7 days - 7 poems - Day 1

This was a stupid idea. I'm tired and just want to go to bed. Blah.


I had this great idea the other day, or last night while lying in bed and contemplating my inability to wake up pre 10am (see, I miss work for some things). My great idea is to write a poem every day this week. I guess I'm starting right now.

I could push it back to tomorrow but that defeats the purpose of doing one every day. And although this will emerge after midnight on Sunday (ie it is now Monday) it still counts as Sunday's poem. And for those who like rules...I can't use something I started writing before today but any ideas or lines I have from today on are good for the week.

I hope and WANT any and all who read this to comment on it. This exercise is tripartite (it has three parts)
1 - get me writing
2 - get me publishing (to whatever degree) so I'm not so wishy washy about getting things perfect and precious before they appear
3 - improve my writing.

For the third part I need constructive criticism. So tell me what you think, in any venue you feel comfortable (comments email, phone, face etc.). And for those who feel they know nothing about poetry, me neither! Except I know I like some things and I think some other things are dumb.
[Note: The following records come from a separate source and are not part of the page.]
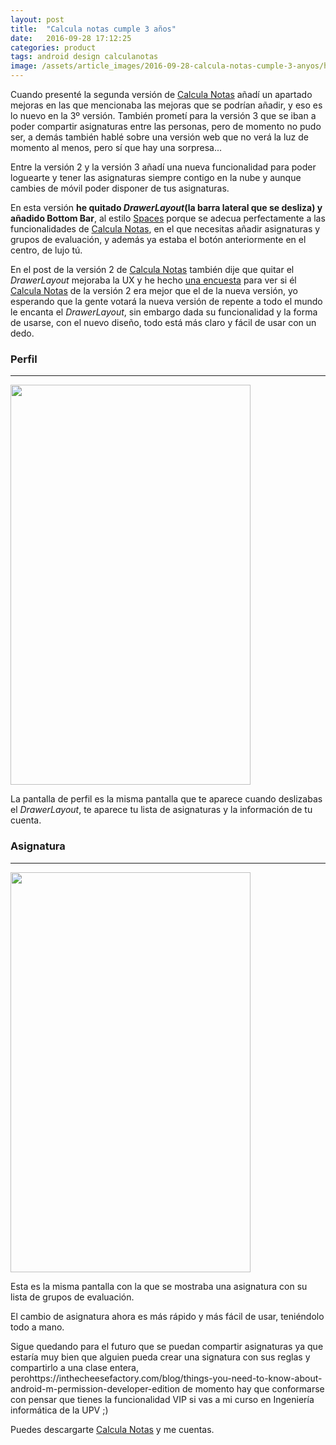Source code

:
```yaml
---
layout: post
title:  "Calcula notas cumple 3 años"
date:   2016-09-28 17:12:25
categories: product
tags: android design calculanotas
image: /assets/article_images/2016-09-28-calcula-notas-cumple-3-anyos/header.jpg
---
```


Cuando presenté la segunda versión de [Calcula Notas][1] añadí un apartado mejoras en las que mencionaba las mejoras que se podrían añadir, y eso es lo nuevo en la 3º versión. También prometí para la versión 3 que se iban a poder compartir asignaturas entre las personas, pero de momento no pudo ser, a demás también hablé sobre una versión web que no verá la luz de momento al menos, pero sí que hay una sorpresa...

Entre la versión 2 y la versión 3 añadí una nueva funcionalidad para poder loguearte y tener las asignaturas siempre contigo en la nube y aunque cambies de móvil poder disponer de tus asignaturas.

En esta versión **he quitado *DrawerLayout*(la barra lateral que se desliza) y añadido Bottom Bar**, al estilo [Spaces][2] porque se adecua perfectamente a las funcionalidades de [Calcula Notas][1], en el que necesitas añadir asignaturas y grupos de evaluación, y además ya estaba el botón anteriormente en el centro, de lujo tú.

En el post de la versión 2 de [Calcula Notas][1] también dije que quitar el *DrawerLayout* mejoraba la UX y he hecho [una encuesta][3] para ver si él [Calcula Notas][1] de la versión 2 era mejor que el de la nueva versión, yo esperando que la gente votará la nueva versión de repente a todo el mundo le encanta el *DrawerLayout*, sin embargo dada su funcionalidad y la forma de usarse, con el nuevo diseño, todo está más claro y fácil de usar con un dedo.

### Perfil
* * *
<img src="/assets/article_images/2016-09-28-calcula-notas-cumple-3-anyos/profile.png" width="384" height="640">

La pantalla de perfil es la misma pantalla que te aparece cuando deslizabas el *DrawerLayout*, te aparece tu lista de asignaturas y la información de tu cuenta.

### Asignatura
* * *
<img src="/assets/article_images/2016-09-28-calcula-notas-cumple-3-anyos/subject.png" width="384" height="640">

Esta es la misma pantalla con la que se mostraba una asignatura con su lista de grupos de evaluación.

El cambio de asignatura ahora es más rápido y más fácil de usar, teniéndolo todo a mano.

Sigue quedando para el futuro que se puedan compartir asignaturas ya que estaría muy bien que alguien pueda crear una signatura con sus reglas y compartirlo a una clase entera, perohttps://inthecheesefactory.com/blog/things-you-need-to-know-about-android-m-permission-developer-edition de momento hay que conformarse con pensar que tienes la funcionalidad VIP si vas a mi curso en Ingeniería informática de la UPV ;)

Puedes descargarte [Calcula Notas][1] y me cuentas.

[1]: http://tonilopezmr.com/calculanotas
[2]: https://play.google.com/store/apps/details?id=com.google.android.apps.social.spaces&referrer=utm_source%3Dlandingpage
[3]: https://plus.google.com/+antoniolopezmarin/posts/5vDGjb7f6Pw
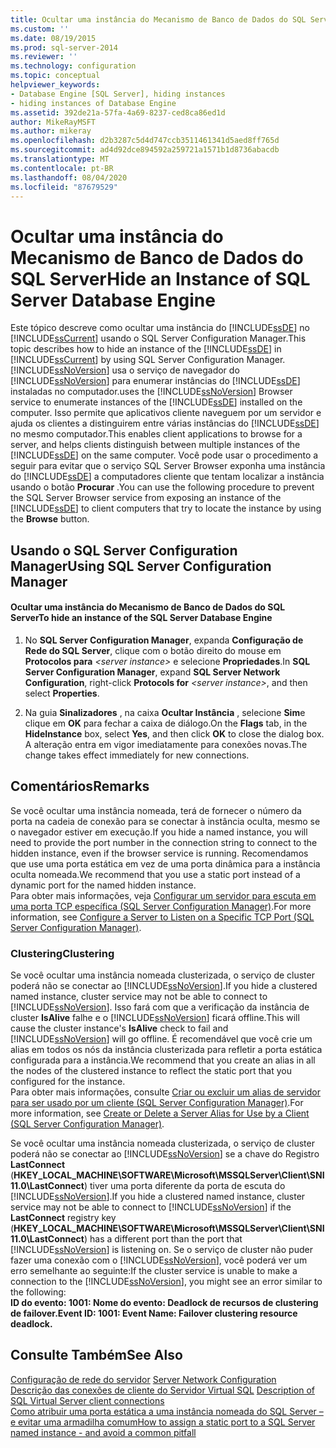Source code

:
 ```yaml
---
title: Ocultar uma instância do Mecanismo de Banco de Dados do SQL Server | Microsoft Docs
ms.custom: ''
ms.date: 08/19/2015
ms.prod: sql-server-2014
ms.reviewer: ''
ms.technology: configuration
ms.topic: conceptual
helpviewer_keywords:
- Database Engine [SQL Server], hiding instances
- hiding instances of Database Engine
ms.assetid: 392de21a-57fa-4a69-8237-ced8ca86ed1d
author: MikeRayMSFT
ms.author: mikeray
ms.openlocfilehash: d2b3287c5d4d747ccb3511461341d5aed8ff765d
ms.sourcegitcommit: ad4d92dce894592a259721a1571b1d8736abacdb
ms.translationtype: MT
ms.contentlocale: pt-BR
ms.lasthandoff: 08/04/2020
ms.locfileid: "87679529"
---
```

# <a name="hide-an-instance-of-sql-server-database-engine"></a><span data-ttu-id="ae96a-102">Ocultar uma instância do Mecanismo de Banco de Dados do SQL Server</span><span class="sxs-lookup"><span data-stu-id="ae96a-102">Hide an Instance of SQL Server Database Engine</span></span>
  <span data-ttu-id="ae96a-103">Este tópico descreve como ocultar uma instância do [!INCLUDE[ssDE](../../includes/ssde-md.md)] no [!INCLUDE[ssCurrent](../../includes/sscurrent-md.md)] usando o SQL Server Configuration Manager.</span><span class="sxs-lookup"><span data-stu-id="ae96a-103">This topic describes how to hide an instance of the [!INCLUDE[ssDE](../../includes/ssde-md.md)] in [!INCLUDE[ssCurrent](../../includes/sscurrent-md.md)] by using SQL Server Configuration Manager.</span></span> [!INCLUDE[ssNoVersion](../../includes/ssnoversion-md.md)] <span data-ttu-id="ae96a-104">usa o serviço de navegador do [!INCLUDE[ssNoVersion](../../includes/ssnoversion-md.md)] para enumerar instâncias do [!INCLUDE[ssDE](../../includes/ssde-md.md)] instaladas no computador.</span><span class="sxs-lookup"><span data-stu-id="ae96a-104">uses the [!INCLUDE[ssNoVersion](../../includes/ssnoversion-md.md)] Browser service to enumerate instances of the [!INCLUDE[ssDE](../../includes/ssde-md.md)] installed on the computer.</span></span> <span data-ttu-id="ae96a-105">Isso permite que aplicativos cliente naveguem por um servidor e ajuda os clientes a distinguirem entre várias instâncias do [!INCLUDE[ssDE](../../includes/ssde-md.md)] no mesmo computador.</span><span class="sxs-lookup"><span data-stu-id="ae96a-105">This enables client applications to browse for a server, and helps clients distinguish between multiple instances of the [!INCLUDE[ssDE](../../includes/ssde-md.md)] on the same computer.</span></span> <span data-ttu-id="ae96a-106">Você pode usar o procedimento a seguir para evitar que o serviço SQL Server Browser exponha uma instância do [!INCLUDE[ssDE](../../includes/ssde-md.md)] a computadores cliente que tentam localizar a instância usando o botão **Procurar** .</span><span class="sxs-lookup"><span data-stu-id="ae96a-106">You can use the following procedure to prevent the SQL Server Browser service from exposing an instance of the [!INCLUDE[ssDE](../../includes/ssde-md.md)] to client computers that try to locate the instance by using the **Browse** button.</span></span>  
  
##  <a name="using-sql-server-configuration-manager"></a><a name="SSMSProcedure"></a> <span data-ttu-id="ae96a-107">Usando o SQL Server Configuration Manager</span><span class="sxs-lookup"><span data-stu-id="ae96a-107">Using SQL Server Configuration Manager</span></span>  
  
#### <a name="to-hide-an-instance-of-the-sql-server-database-engine"></a><span data-ttu-id="ae96a-108">Ocultar uma instância do Mecanismo de Banco de Dados do SQL Server</span><span class="sxs-lookup"><span data-stu-id="ae96a-108">To hide an instance of the SQL Server Database Engine</span></span>  
  
1.  <span data-ttu-id="ae96a-109">No **SQL Server Configuration Manager**, expanda **Configuração de Rede do SQL Server**, clique com o botão direito do mouse em **Protocolos para** *\<server instance>* e selecione **Propriedades**.</span><span class="sxs-lookup"><span data-stu-id="ae96a-109">In **SQL Server Configuration Manager**, expand **SQL Server Network Configuration**, right-click **Protocols for** *\<server instance>*, and then select **Properties**.</span></span>  
  
2.  <span data-ttu-id="ae96a-110">Na guia **Sinalizadores** , na caixa **Ocultar Instância** , selecione **Sim**e clique em **OK** para fechar a caixa de diálogo.</span><span class="sxs-lookup"><span data-stu-id="ae96a-110">On the **Flags** tab, in the **HideInstance** box, select **Yes**, and then click **OK** to close the dialog box.</span></span> <span data-ttu-id="ae96a-111">A alteração entra em vigor imediatamente para conexões novas.</span><span class="sxs-lookup"><span data-stu-id="ae96a-111">The change takes effect immediately for new connections.</span></span>  
  
## <a name="remarks"></a><span data-ttu-id="ae96a-112">Comentários</span><span class="sxs-lookup"><span data-stu-id="ae96a-112">Remarks</span></span>  
 <span data-ttu-id="ae96a-113">Se você ocultar uma instância nomeada, terá de fornecer o número da porta na cadeia de conexão para se conectar à instância oculta, mesmo se o navegador estiver em execução.</span><span class="sxs-lookup"><span data-stu-id="ae96a-113">If you hide a named instance, you will need to provide the port number in the connection string to connect to the hidden instance, even if the browser service is running.</span></span> <span data-ttu-id="ae96a-114">Recomendamos que use uma porta estática em vez de uma porta dinâmica para a instância oculta nomeada.</span><span class="sxs-lookup"><span data-stu-id="ae96a-114">We recommend that you use a static port instead of a dynamic port for the named hidden instance.</span></span>  
  <span data-ttu-id="ae96a-115">Para obter mais informações, veja [Configurar um servidor para escuta em uma porta TCP específica &#40;SQL Server Configuration Manager&#41;](configure-a-server-to-listen-on-a-specific-tcp-port.md).</span><span class="sxs-lookup"><span data-stu-id="ae96a-115">For more information, see [Configure a Server to Listen on a Specific TCP Port &#40;SQL Server Configuration Manager&#41;](configure-a-server-to-listen-on-a-specific-tcp-port.md).</span></span>  
  
### <a name="clustering"></a><span data-ttu-id="ae96a-116">Clustering</span><span class="sxs-lookup"><span data-stu-id="ae96a-116">Clustering</span></span>  
 <span data-ttu-id="ae96a-117">Se você ocultar uma instância nomeada clusterizada, o serviço de cluster poderá não se conectar ao [!INCLUDE[ssNoVersion](../../includes/ssnoversion-md.md)].</span><span class="sxs-lookup"><span data-stu-id="ae96a-117">If you hide a clustered named instance, cluster service may not be able to connect to [!INCLUDE[ssNoVersion](../../includes/ssnoversion-md.md)].</span></span> <span data-ttu-id="ae96a-118">Isso fará com que a verificação da instância de cluster **IsAlive** falhe e o [!INCLUDE[ssNoVersion](../../includes/ssnoversion-md.md)] ficará offline.</span><span class="sxs-lookup"><span data-stu-id="ae96a-118">This will cause the cluster instance's **IsAlive** check to fail and [!INCLUDE[ssNoVersion](../../includes/ssnoversion-md.md)] will go offline.</span></span> <span data-ttu-id="ae96a-119">É recomendável que você crie um alias em todos os nós da instância clusterizada para refletir a porta estática configurada para a instância.</span><span class="sxs-lookup"><span data-stu-id="ae96a-119">We recommend that you create an alias in all the nodes of the clustered instance to reflect the static port that you configured for the instance.</span></span>  
 <span data-ttu-id="ae96a-120">Para obter mais informações, consulte [Criar ou excluir um alias de servidor para ser usado por um cliente &#40;SQL Server Configuration Manager&#41;](create-or-delete-a-server-alias-for-use-by-a-client.md).</span><span class="sxs-lookup"><span data-stu-id="ae96a-120">For more information, see [Create or Delete a Server Alias for Use by a Client &#40;SQL Server Configuration Manager&#41;](create-or-delete-a-server-alias-for-use-by-a-client.md).</span></span>  
  
 <span data-ttu-id="ae96a-121">Se você ocultar uma instância nomeada clusterizada, o serviço de cluster poderá não se conectar ao [!INCLUDE[ssNoVersion](../../includes/ssnoversion-md.md)] se a chave do Registro **LastConnect** (**HKEY_LOCAL_MACHINE\SOFTWARE\Microsoft\MSSQLServer\Client\SNI11.0\LastConnect**) tiver uma porta diferente da porta de escuta do [!INCLUDE[ssNoVersion](../../includes/ssnoversion-md.md)].</span><span class="sxs-lookup"><span data-stu-id="ae96a-121">If you hide a clustered named instance, cluster service may not be able to connect to [!INCLUDE[ssNoVersion](../../includes/ssnoversion-md.md)] if the **LastConnect** registry key (**HKEY_LOCAL_MACHINE\SOFTWARE\Microsoft\MSSQLServer\Client\SNI11.0\LastConnect**) has a different port than the port that [!INCLUDE[ssNoVersion](../../includes/ssnoversion-md.md)] is listening on.</span></span> <span data-ttu-id="ae96a-122">Se o serviço de cluster não puder fazer uma conexão com o [!INCLUDE[ssNoVersion](../../includes/ssnoversion-md.md)], você poderá ver um erro semelhante ao seguinte:</span><span class="sxs-lookup"><span data-stu-id="ae96a-122">If the cluster service is unable to make a connection to the [!INCLUDE[ssNoVersion](../../includes/ssnoversion-md.md)], you might see an error similar to the following:</span></span>  
<span data-ttu-id="ae96a-123">**ID do evento: 1001: Nome do evento: Deadlock de recursos de clustering de failover.**</span><span class="sxs-lookup"><span data-stu-id="ae96a-123">**Event ID: 1001: Event Name: Failover clustering resource deadlock.**</span></span>  
  
## <a name="see-also"></a><span data-ttu-id="ae96a-124">Consulte Também</span><span class="sxs-lookup"><span data-stu-id="ae96a-124">See Also</span></span>  
 <span data-ttu-id="ae96a-125">[Configuração de rede do servidor](server-network-configuration.md) </span><span class="sxs-lookup"><span data-stu-id="ae96a-125">[Server Network Configuration](server-network-configuration.md) </span></span>  
 <span data-ttu-id="ae96a-126">[Descrição das conexões de cliente do Servidor Virtual SQL](https://support.microsoft.com/kb/273673) </span><span class="sxs-lookup"><span data-stu-id="ae96a-126">[Description of SQL Virtual Server client connections](https://support.microsoft.com/kb/273673) </span></span>  
 [<span data-ttu-id="ae96a-127">Como atribuir uma porta estática a uma instância nomeada do SQL Server – e evitar uma armadilha comum</span><span class="sxs-lookup"><span data-stu-id="ae96a-127">How to assign a static port to a SQL Server named instance - and avoid a common pitfall</span></span>](https://blogs.msdn.com/b/arvindsh/archive/2012/09/08/how-to-assign-a-static-port-to-a-sql-server-named-instance-and-avoid-a-common-pitfall.aspx)  
  
  
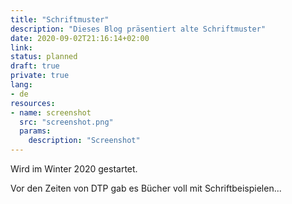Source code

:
 ```yaml
---
title: "Schriftmuster"
description: "Dieses Blog präsentiert alte Schriftmuster"
date: 2020-09-02T21:16:14+02:00
link:
status: planned
draft: true
private: true
lang:
- de
resources:
- name: screenshot
  src: "screenshot.png"
  params:
    description: "Screenshot"
---
```

Wird im Winter 2020 gestartet.

Vor den Zeiten von DTP gab es Bücher voll mit Schriftbeispielen...
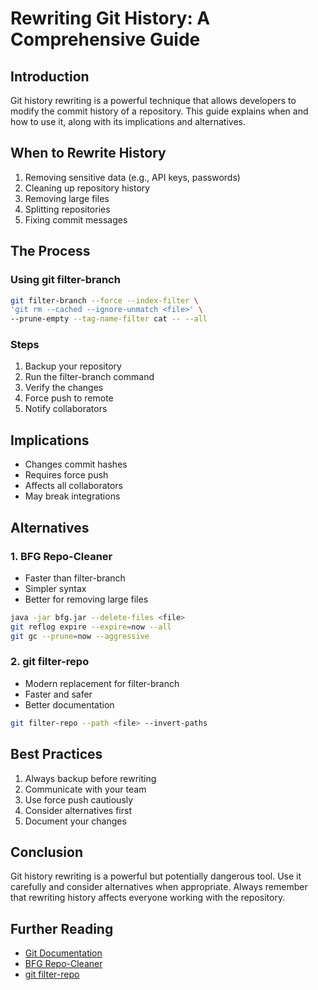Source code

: # Rewriting Git History: A Comprehensive Guide

## Introduction
Git history rewriting is a powerful technique that allows developers to modify the commit history of a repository. This guide explains when and how to use it, along with its implications and alternatives.

## When to Rewrite History
1. Removing sensitive data (e.g., API keys, passwords)
2. Cleaning up repository history
3. Removing large files
4. Splitting repositories
5. Fixing commit messages

## The Process

### Using git filter-branch
```bash
git filter-branch --force --index-filter \
'git rm --cached --ignore-unmatch <file>' \
--prune-empty --tag-name-filter cat -- --all
```

### Steps
1. Backup your repository
2. Run the filter-branch command
3. Verify the changes
4. Force push to remote
5. Notify collaborators

## Implications
- Changes commit hashes
- Requires force push
- Affects all collaborators
- May break integrations

## Alternatives

### 1. BFG Repo-Cleaner
- Faster than filter-branch
- Simpler syntax
- Better for removing large files

```bash
java -jar bfg.jar --delete-files <file>
git reflog expire --expire=now --all
git gc --prune=now --aggressive
```

### 2. git filter-repo
- Modern replacement for filter-branch
- Faster and safer
- Better documentation

```bash
git filter-repo --path <file> --invert-paths
```

## Best Practices
1. Always backup before rewriting
2. Communicate with your team
3. Use force push cautiously
4. Consider alternatives first
5. Document your changes

## Conclusion
Git history rewriting is a powerful but potentially dangerous tool. Use it carefully and consider alternatives when appropriate. Always remember that rewriting history affects everyone working with the repository.

## Further Reading
- [Git Documentation](https://git-scm.com/docs/git-filter-branch)
- [BFG Repo-Cleaner](https://rtyley.github.io/bfg-repo-cleaner/)
- [git filter-repo](https://github.com/newren/git-filter-repo)
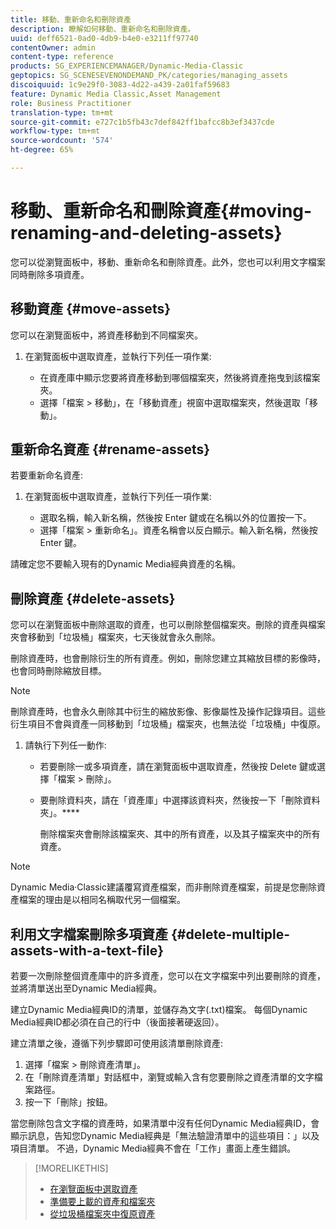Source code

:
 ```yaml
---
title: 移動、重新命名和刪除資產
description: 瞭解如何移動、重新命名和刪除資產。
uuid: deff6521-0ad0-4db9-b4e0-e3211ff97740
contentOwner: admin
content-type: reference
products: SG_EXPERIENCEMANAGER/Dynamic-Media-Classic
geptopics: SG_SCENESEVENONDEMAND_PK/categories/managing_assets
discoiquuid: 1c9e29f0-3083-4d22-a439-2a01faf59683
feature: Dynamic Media Classic,Asset Management
role: Business Practitioner
translation-type: tm+mt
source-git-commit: e727c1b5fb43c7def842ff1bafcc8b3ef3437cde
workflow-type: tm+mt
source-wordcount: '574'
ht-degree: 65%

---
```



# 移動、重新命名和刪除資產{#moving-renaming-and-deleting-assets}

您可以從瀏覽面板中，移動、重新命名和刪除資產。此外，您也可以利用文字檔案同時刪除多項資產。

## 移動資產 {#move-assets}

您可以在瀏覽面板中，將資產移動到不同檔案夾。

1. 在瀏覽面板中選取資產，並執行下列任一項作業:

   * 在資產庫中顯示您要將資產移動到哪個檔案夾，然後將資產拖曳到該檔案夾。
   * 選擇「檔案 > 移動」，在「移動資產」視窗中選取檔案夾，然後選取「移動」。

## 重新命名資產 {#rename-assets}

若要重新命名資產:

1. 在瀏覽面板中選取資產，並執行下列任一項作業:

   * 選取名稱，輸入新名稱，然後按 Enter 鍵或在名稱以外的位置按一下。
   * 選擇「檔案 > 重新命名」。資產名稱會以反白顯示。輸入新名稱，然後按 Enter 鍵。

請確定您不要輸入現有的Dynamic Media經典資產的名稱。

## 刪除資產 {#delete-assets}

您可以在瀏覽面板中刪除選取的資產，也可以刪除整個檔案夾。刪除的資產與檔案夾會移動到「垃圾桶」檔案夾，七天後就會永久刪除。

刪除資產時，也會刪除衍生的所有資產。例如，刪除您建立其縮放目標的影像時，也會同時刪除縮放目標。

>[!NOTE]
>
>刪除資產時，也會永久刪除其中衍生的縮放影像、影像屬性及操作記錄項目。這些衍生項目不會與資產一同移動到「垃圾桶」檔案夾，也無法從「垃圾桶」中復原。

1. 請執行下列任一動作:

   * 若要刪除一或多項資產，請在瀏覽面板中選取資產，然後按 Delete 鍵或選擇「檔案 > 刪除」。
   * 要刪除資料夾，請在「資產庫」中選擇該資料夾，然後按一下「刪除資料夾」。****

      刪除檔案夾會刪除該檔案夾、其中的所有資產，以及其子檔案夾中的所有資產。

>[!NOTE]
>
>Dynamic Media·Classic建議覆寫資產檔案，而非刪除資產檔案，前提是您刪除資產檔案的理由是以相同名稱取代另一個檔案。

## 利用文字檔案刪除多項資產 {#delete-multiple-assets-with-a-text-file}

若要一次刪除整個資產庫中的許多資產，您可以在文字檔案中列出要刪除的資產，並將清單送出至Dynamic Media經典。

建立Dynamic Media經典ID的清單，並儲存為文字(.txt)檔案。 每個Dynamic Media經典ID都必須在自己的行中（後面接著硬返回）。

建立清單之後，遵循下列步驟即可使用該清單刪除資產:

1. 選擇「檔案 > 刪除資產清單」。
1. 在「刪除資產清單」對話框中，瀏覽或輸入含有您要刪除之資產清單的文字檔案路徑。
1. 按一下「刪除」按鈕。

當您刪除包含文字檔的資產時，如果清單中沒有任何Dynamic Media經典ID，會顯示訊息，告知您Dynamic Media經典是「無法驗證清單中的這些項目：」以及項目清單。 不過，Dynamic Media經典不會在「工作」畫面上產生錯誤。

>[!MORELIKETHIS]
>
>* [在瀏覽面板中選取資產](selecting-assets-browse-panel.md#selecting_assets_in_the_browse_panel)
>* [準備要上載的資產和檔案夾](uploading-files.md#preparing_your_assets_and_folders_for_uploading)
>* [從垃圾桶檔案夾中復原資產](trash-folder.md#restoring_assets_from_the_trash_folder)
Focus on that and you can't go wrong.

This first poem is about what we see in this blurry, cell-phone taken, picture.
Looks like blood to me!

Dear Pigeon

Dear pigeon,
It's been cold the last few days
and left to your own devices
you flew indoors and underground
and down
and down
to tunnel town.
Good plan.
Poor execution.
Now you're just a smear.
You were a criminal,
from society less genteel than mine.
Convicted by a jury of his peers
he will fly west
into the east-
to Kennedy and deserved damnation.
Good execution, or
at least a success.
Now you're just a smear.
Dear pigeons,
How do you decide
which crimes
deserve a train's reward?
Which blurs of grey
are wiped away?
We pigeons convene here today
tasked with a sacred duty.
Capital punishment is tough.
Do you just let the cold decide
who lives and who died?

1 comment:

  1. I enjoyed the poem, much heavier than I thought it would be in the beginning. The typesetting is visually pleasing and helped me understand how it should be read, I think.